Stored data
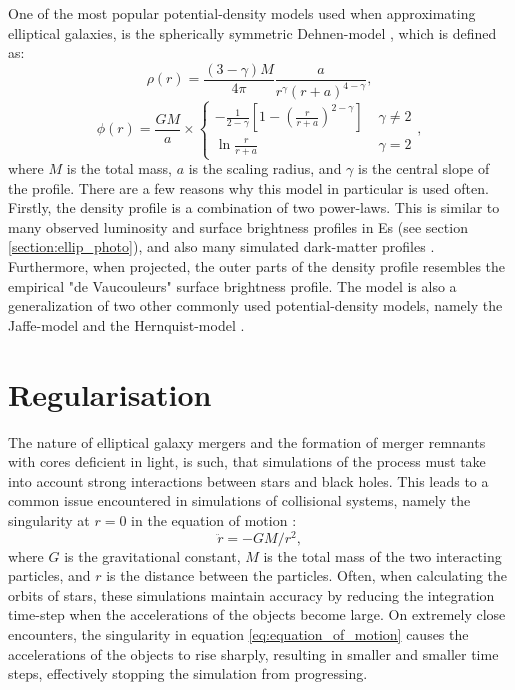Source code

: \documentclass[english, twoside]{HYgradu}
\begin{document}
One of the most popular potential-density models used when approximating elliptical galaxies, is the spherically symmetric Dehnen-model \citep{Dehnen1993}, which is defined as:
\begin{equation}
\rho(r) = \frac{(3-\gamma)M}{4\pi} \frac{a}{r^\gamma (r+a)^{4-\gamma}}, \label{eq:dehnen_density}
\end{equation}
\begin{equation}
\phi(r) = \frac{GM}{a} \times 
\begin{cases}
	-\frac{1}{2-\gamma} \left[ 1 - \left( \frac{r}{r+a} \right)^{2-\gamma} \right] & \; \gamma \neq 2 \\
	\ln \frac{r}{r+a}	 & \; \gamma = 2
\end{cases},
\label{eq:dehnen_potential}
\end{equation}
where $M$ is the total mass, $a$ is the scaling radius, and $\gamma$ is the central slope of the profile. There are a few reasons why this model in particular is used often. Firstly, the density profile is a combination of two power-laws. This is similar to many observed luminosity and surface brightness profiles in Es (see section \ref{section:ellip_photo}), and also many simulated dark-matter profiles \citep{BinneyTremaine}. Furthermore, when projected, the outer parts of the density profile resembles the empirical "de Vaucouleurs" surface brightness profile. The model is also a generalization of two other commonly used potential-density models, namely the Jaffe-model and the Hernquist-model \citep[for these models $\gamma = 2$ and $\gamma = 1$ respectively][]{Jaffe1983, Hernquist1990}. 

\section{Regularisation} \label{section:regularisation}

The nature of elliptical galaxy mergers and the formation of merger remnants with cores deficient in light, is such, that simulations of the process must take into account strong interactions between stars and black holes. This leads to a common issue encountered in simulations of collisional systems, namely the singularity at $r=0$ in the equation of motion \citep{BinneyTremaine}:
\begin{equation}
\ddot{r} = -GM/r^2, \label{eq:equation_of_motion}
\end{equation}
where $G$ is the gravitational constant, $M$ is the total mass of the two interacting particles, and $r$ is the distance between the particles. Often, when calculating the orbits of stars, these simulations maintain accuracy by reducing the integration time-step when the accelerations of the objects become large. On extremely close encounters, the singularity in equation \ref{eq:equation_of_motion} causes the accelerations of the objects to rise sharply, resulting in smaller and smaller time steps, effectively stopping the simulation from progressing. 
\end{document}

WORK ORDER. Which of the lines above hold the string "frac"? Copy each one.

ANSWER AREA.
\rho(r) = \frac{(3-\gamma)M}{4\pi} \frac{a}{r^\gamma (r+a)^{4-\gamma}}, \label{eq:dehnen_density}
\phi(r) = \frac{GM}{a} \times 
	-\frac{1}{2-\gamma} \left[ 1 - \left( \frac{r}{r+a} \right)^{2-\gamma} \right] & \; \gamma \neq 2 \\
	\ln \frac{r}{r+a}	 & \; \gamma = 2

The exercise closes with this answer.